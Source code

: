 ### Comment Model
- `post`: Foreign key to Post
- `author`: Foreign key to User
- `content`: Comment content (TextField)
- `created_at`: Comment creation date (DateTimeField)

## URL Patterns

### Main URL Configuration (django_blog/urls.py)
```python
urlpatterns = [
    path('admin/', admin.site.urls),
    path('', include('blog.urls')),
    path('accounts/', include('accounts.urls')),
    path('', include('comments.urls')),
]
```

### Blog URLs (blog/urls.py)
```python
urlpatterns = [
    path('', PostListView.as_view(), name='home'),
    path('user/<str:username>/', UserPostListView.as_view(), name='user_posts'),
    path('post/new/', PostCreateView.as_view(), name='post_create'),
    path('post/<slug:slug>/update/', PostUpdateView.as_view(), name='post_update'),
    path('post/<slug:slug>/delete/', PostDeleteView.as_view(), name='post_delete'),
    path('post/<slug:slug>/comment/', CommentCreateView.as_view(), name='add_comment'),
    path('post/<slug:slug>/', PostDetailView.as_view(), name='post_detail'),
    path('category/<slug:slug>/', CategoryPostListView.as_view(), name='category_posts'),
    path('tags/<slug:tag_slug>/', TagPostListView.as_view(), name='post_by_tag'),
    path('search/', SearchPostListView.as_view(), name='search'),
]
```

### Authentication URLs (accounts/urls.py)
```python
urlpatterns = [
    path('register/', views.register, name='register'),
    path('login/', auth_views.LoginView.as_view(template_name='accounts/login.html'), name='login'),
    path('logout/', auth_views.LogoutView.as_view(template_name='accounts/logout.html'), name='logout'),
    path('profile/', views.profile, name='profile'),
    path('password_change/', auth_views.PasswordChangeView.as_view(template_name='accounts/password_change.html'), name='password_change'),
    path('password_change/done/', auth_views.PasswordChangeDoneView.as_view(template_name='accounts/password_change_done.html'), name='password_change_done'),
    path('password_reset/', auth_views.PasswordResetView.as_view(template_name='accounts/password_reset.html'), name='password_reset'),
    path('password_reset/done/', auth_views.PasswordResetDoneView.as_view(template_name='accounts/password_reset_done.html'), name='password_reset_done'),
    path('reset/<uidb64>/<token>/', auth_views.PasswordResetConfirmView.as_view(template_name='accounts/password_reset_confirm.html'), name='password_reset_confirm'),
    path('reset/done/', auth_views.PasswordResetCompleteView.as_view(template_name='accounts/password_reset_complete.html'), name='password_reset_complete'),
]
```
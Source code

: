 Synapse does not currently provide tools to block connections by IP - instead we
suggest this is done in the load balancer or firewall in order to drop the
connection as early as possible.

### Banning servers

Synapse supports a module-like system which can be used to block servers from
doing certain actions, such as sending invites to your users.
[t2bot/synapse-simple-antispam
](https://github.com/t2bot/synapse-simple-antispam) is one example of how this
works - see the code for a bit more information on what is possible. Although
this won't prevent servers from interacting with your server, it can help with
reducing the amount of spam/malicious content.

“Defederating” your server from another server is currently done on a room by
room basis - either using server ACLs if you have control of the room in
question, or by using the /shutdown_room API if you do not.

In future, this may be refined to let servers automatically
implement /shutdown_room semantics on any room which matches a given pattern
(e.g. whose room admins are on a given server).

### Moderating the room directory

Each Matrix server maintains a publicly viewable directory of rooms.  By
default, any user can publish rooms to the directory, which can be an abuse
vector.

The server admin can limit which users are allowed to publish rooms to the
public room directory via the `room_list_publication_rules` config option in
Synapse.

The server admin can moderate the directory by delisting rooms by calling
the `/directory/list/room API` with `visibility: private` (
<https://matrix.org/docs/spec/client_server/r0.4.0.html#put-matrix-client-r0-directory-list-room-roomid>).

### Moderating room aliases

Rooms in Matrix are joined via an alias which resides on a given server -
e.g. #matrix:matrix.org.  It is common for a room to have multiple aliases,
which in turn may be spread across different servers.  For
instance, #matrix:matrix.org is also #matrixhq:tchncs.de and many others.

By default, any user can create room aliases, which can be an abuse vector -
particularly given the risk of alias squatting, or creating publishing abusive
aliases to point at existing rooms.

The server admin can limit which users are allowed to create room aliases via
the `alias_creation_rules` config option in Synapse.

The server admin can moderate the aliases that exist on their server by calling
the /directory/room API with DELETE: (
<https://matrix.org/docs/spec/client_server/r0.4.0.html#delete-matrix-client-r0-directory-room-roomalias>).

========================

What is expected:
Take the lines above from the one containing "which in turn" down to the one containing "The server admin can limit which users are allowed to create", and transcribe them exactly, both ends included.

Solved problem:
which in turn may be spread across different servers.  For
instance, #matrix:matrix.org is also #matrixhq:tchncs.de and many others.

By default, any user can create room aliases, which can be an abuse vector -
particularly given the risk of alias squatting, or creating publishing abusive
aliases to point at existing rooms.

The server admin can limit which users are allowed to create room aliases via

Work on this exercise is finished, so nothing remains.